:: Description of the task ::
Your task is to repeat the records exactly from the line containing "너무나도 재밌는 경험이였다." onward, through the final line.
===== Available records =====
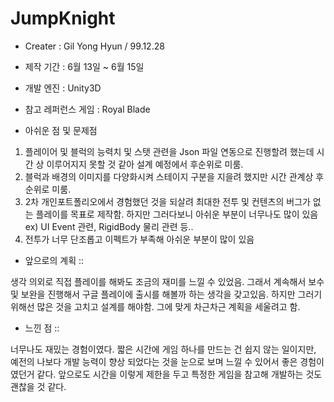 # JumpKnight
 * Creater : Gil Yong Hyun / 99.12.28
 * 제작 기간 : 6월 13일 ~ 6월 15일
 * 개발 엔진 : Unity3D

 * 참고 레퍼런스 게임 : Royal Blade


 * 아쉬운 점 및 문제점
 1. 플레이어 및 블럭의 능력치 및 스탯 관련을 Json 파일 연동으로 진행할려 했는데 시간 상 이루어지지 못할 것 같아 설계 예정에서 후순위로 미룸.
 2. 블럭과 배경의 이미지를 다양화시켜 스테이지 구분을 지을려 했지만 시간 관계상 후순위로 미룸.
 3. 2차 개인포트폴리오에서 경험했던 것을 되살려 최대한 전투 및 컨텐츠의 버그가 없는 플레이를 목표로 제작함.
     하지만 그러다보니 아쉬운 부분이 너무나도 많이 있음 ex) UI Event 관련, RigidBody 물리 관련 등..
 4. 전투가 너무 단조롭고 이펙트가 부족해 아쉬운 부분이 많이 있음



 * 앞으로의 계획 ::
 
  생각 의외로 직접 플레이를 해봐도 조금의 재미를 느낄 수 있었음. 그래서 계속해서 보수 및 보완을 진행해서 구글 플레이에 출시를 해볼까 하는 생각을 갖고있음.
  하지만 그러기 위해선 많은 것을 고치고 설계를 해야함. 그에 맞게 차근차근 계획을 세울려고 함.



 * 느낀 점 ::
 
  너무나도 재밌는 경험이였다. 짧은 시간에 게임 하나를 만드는 건 쉽지 않는 일이지만, 예전의 나보다 개발 능력이 향상 되었다는 것을 눈으로 보며 느낄 수 있어서
  좋은 경험이였던거 같다. 앞으로도 시간을 이렇게 제한을 두고 특정한 게임을 참고해 개발하는 것도 괜찮을 것 같다.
=====
:: Task answer ::
  너무나도 재밌는 경험이였다. 짧은 시간에 게임 하나를 만드는 건 쉽지 않는 일이지만, 예전의 나보다 개발 능력이 향상 되었다는 것을 눈으로 보며 느낄 수 있어서
  좋은 경험이였던거 같다. 앞으로도 시간을 이렇게 제한을 두고 특정한 게임을 참고해 개발하는 것도 괜찮을 것 같다.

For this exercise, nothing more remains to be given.